Derivative instruments also expose us to the risk of financial loss in some circumstances, including when:

·  
the counter-party to the derivative instrument defaults on its contract obligations;
·  
there is an increase in the differential between the underlying price in the derivative instrument and actual prices received; or
·  
the steps we take to monitor our derivative financial instruments do not detect and prevent transactions that are inconsistent with our risk management strategies.

In addition, depending on the type of derivative arrangements we enter into, the agreements could limit the benefit we would receive from increases in oil prices.  It cannot be assumed that the hedging transactions we have entered into, or will enter into, will adequately protect us from fluctuations in commodity prices.
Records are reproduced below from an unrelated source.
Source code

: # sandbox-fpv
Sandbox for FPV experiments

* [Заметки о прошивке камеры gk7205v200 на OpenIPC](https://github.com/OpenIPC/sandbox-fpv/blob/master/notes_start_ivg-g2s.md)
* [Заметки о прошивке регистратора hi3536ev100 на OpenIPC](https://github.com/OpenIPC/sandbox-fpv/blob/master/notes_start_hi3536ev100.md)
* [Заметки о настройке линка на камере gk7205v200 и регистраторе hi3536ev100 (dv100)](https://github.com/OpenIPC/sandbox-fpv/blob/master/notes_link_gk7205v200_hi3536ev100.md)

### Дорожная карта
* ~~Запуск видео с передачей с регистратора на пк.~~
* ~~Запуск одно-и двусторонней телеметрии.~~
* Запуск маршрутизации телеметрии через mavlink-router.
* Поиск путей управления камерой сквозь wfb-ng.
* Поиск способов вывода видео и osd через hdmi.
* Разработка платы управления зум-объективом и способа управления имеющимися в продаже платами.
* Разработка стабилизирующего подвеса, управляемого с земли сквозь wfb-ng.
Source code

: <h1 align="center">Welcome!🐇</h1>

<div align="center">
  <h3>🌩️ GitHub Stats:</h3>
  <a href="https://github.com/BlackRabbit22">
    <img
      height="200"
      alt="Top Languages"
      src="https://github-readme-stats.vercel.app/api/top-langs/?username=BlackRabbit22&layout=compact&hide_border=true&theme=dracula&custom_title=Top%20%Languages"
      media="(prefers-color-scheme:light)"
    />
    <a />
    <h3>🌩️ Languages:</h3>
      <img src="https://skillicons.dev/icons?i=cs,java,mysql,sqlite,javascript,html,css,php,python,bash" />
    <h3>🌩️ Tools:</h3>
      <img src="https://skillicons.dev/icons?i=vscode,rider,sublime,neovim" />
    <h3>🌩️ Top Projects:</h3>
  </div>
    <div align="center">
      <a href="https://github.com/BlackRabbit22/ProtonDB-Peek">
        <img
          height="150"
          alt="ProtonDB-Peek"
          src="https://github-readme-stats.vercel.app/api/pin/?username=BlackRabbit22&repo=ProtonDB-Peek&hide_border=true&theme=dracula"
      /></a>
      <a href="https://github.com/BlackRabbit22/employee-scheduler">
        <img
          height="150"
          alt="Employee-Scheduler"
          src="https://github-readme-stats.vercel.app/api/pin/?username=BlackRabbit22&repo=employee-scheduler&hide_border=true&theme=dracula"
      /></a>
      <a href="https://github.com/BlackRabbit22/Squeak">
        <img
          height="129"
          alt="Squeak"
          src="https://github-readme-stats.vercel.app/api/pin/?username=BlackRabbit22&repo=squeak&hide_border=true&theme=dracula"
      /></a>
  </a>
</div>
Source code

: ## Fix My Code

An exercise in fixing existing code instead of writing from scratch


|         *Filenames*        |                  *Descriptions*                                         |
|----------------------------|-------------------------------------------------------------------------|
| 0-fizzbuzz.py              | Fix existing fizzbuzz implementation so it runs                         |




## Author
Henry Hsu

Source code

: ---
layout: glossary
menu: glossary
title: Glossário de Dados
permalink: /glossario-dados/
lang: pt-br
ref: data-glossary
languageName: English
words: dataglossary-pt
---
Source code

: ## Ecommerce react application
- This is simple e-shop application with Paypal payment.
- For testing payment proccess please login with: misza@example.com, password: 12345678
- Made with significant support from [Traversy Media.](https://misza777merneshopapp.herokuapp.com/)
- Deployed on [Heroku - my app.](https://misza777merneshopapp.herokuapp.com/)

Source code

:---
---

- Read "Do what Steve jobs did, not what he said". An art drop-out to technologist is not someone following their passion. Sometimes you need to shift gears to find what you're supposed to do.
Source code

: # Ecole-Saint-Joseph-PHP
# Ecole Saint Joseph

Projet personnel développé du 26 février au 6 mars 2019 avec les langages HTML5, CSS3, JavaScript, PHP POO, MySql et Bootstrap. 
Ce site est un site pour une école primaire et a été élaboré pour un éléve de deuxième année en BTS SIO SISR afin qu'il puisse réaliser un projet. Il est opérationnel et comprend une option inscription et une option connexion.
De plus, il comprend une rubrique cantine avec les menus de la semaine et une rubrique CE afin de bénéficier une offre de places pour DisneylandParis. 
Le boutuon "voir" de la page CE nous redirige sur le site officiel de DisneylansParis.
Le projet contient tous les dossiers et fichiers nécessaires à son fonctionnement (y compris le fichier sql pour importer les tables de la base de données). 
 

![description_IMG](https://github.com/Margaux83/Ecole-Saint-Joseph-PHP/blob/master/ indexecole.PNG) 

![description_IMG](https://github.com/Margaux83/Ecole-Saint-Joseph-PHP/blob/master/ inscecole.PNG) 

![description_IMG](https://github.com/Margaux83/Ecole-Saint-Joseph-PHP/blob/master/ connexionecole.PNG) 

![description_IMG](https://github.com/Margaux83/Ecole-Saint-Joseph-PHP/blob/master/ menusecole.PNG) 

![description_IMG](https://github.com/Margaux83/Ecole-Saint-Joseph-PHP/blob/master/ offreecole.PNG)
Additionally, the Dodd-Frank Wall Street Reform and Consumer Protection Act, or the Dodd-Frank Act, among other things, imposes restrictions on the use and trading of certain derivatives, including energy derivatives.  The nature and scope of those restrictions will be determined in significant part through implementing regulations to be adopted by the SEC, the Commodities Futures Trading Commission and other regulators.  If, as a result of the Dodd-Frank Act or its implementing regulations, capital or margin requirements or other limitations relating to our commodity derivative activities are imposed, this could have an adverse effect on our ability to implement our hedging strategy.  In particular, a requirement to post cash collateral in connection with our derivative positions, which are currently collateralized on a non-cash basis by our oil and natural gas properties and other assets, would likely make it impracticable to implement our current hedging strategy.  In addition, requirements and limitations imposed on our derivative counterparties could increase the costs of pursuing our hedging strategy.

We may incur losses as a result of title deficiencies in oil and gas leases.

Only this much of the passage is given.